Task item: Copy word for word each line from the one that has "3. **Git-feil**" to the last line of the records, with no other lines.

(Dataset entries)
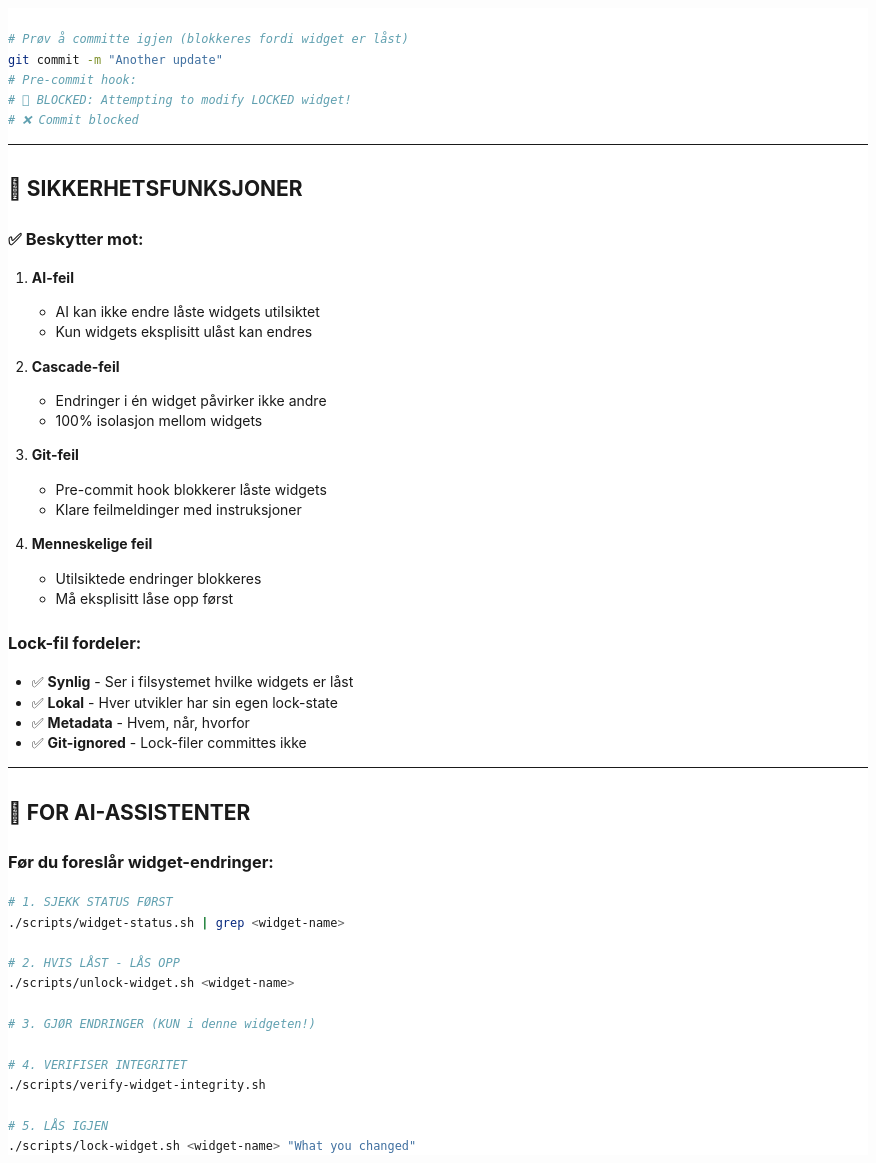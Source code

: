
 ```bash

# Prøv å committe igjen (blokkeres fordi widget er låst)
git commit -m "Another update"
# Pre-commit hook:
# 🚨 BLOCKED: Attempting to modify LOCKED widget!
# ❌ Commit blocked
```

---

## 🔐 SIKKERHETSFUNKSJONER

### ✅ Beskytter mot:

1. **AI-feil**
   - AI kan ikke endre låste widgets utilsiktet
   - Kun widgets eksplisitt ulåst kan endres

2. **Cascade-feil**
   - Endringer i én widget påvirker ikke andre
   - 100% isolasjon mellom widgets

3. **Git-feil**
   - Pre-commit hook blokkerer låste widgets
   - Klare feilmeldinger med instruksjoner

4. **Menneskelige feil**
   - Utilsiktede endringer blokkeres
   - Må eksplisitt låse opp først

### Lock-fil fordeler:

- ✅ **Synlig** - Ser i filsystemet hvilke widgets er låst
- ✅ **Lokal** - Hver utvikler har sin egen lock-state
- ✅ **Metadata** - Hvem, når, hvorfor
- ✅ **Git-ignored** - Lock-filer committes ikke

---

## 🤖 FOR AI-ASSISTENTER

### Før du foreslår widget-endringer:

```bash
# 1. SJEKK STATUS FØRST
./scripts/widget-status.sh | grep <widget-name>

# 2. HVIS LÅST - LÅS OPP
./scripts/unlock-widget.sh <widget-name>

# 3. GJØR ENDRINGER (KUN i denne widgeten!)

# 4. VERIFISER INTEGRITET
./scripts/verify-widget-integrity.sh

# 5. LÅS IGJEN
./scripts/lock-widget.sh <widget-name> "What you changed"
```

Written solution:
3. **Git-feil**
   - Pre-commit hook blokkerer låste widgets
   - Klare feilmeldinger med instruksjoner

4. **Menneskelige feil**
   - Utilsiktede endringer blokkeres
   - Må eksplisitt låse opp først

### Lock-fil fordeler:

- ✅ **Synlig** - Ser i filsystemet hvilke widgets er låst
- ✅ **Lokal** - Hver utvikler har sin egen lock-state
- ✅ **Metadata** - Hvem, når, hvorfor
- ✅ **Git-ignored** - Lock-filer committes ikke

---

## 🤖 FOR AI-ASSISTENTER

### Før du foreslår widget-endringer:

```bash
# 1. SJEKK STATUS FØRST
./scripts/widget-status.sh | grep <widget-name>

# 2. HVIS LÅST - LÅS OPP
./scripts/unlock-widget.sh <widget-name>

# 3. GJØR ENDRINGER (KUN i denne widgeten!)

# 4. VERIFISER INTEGRITET
./scripts/verify-widget-integrity.sh

# 5. LÅS IGJEN
./scripts/lock-widget.sh <widget-name> "What you changed"
```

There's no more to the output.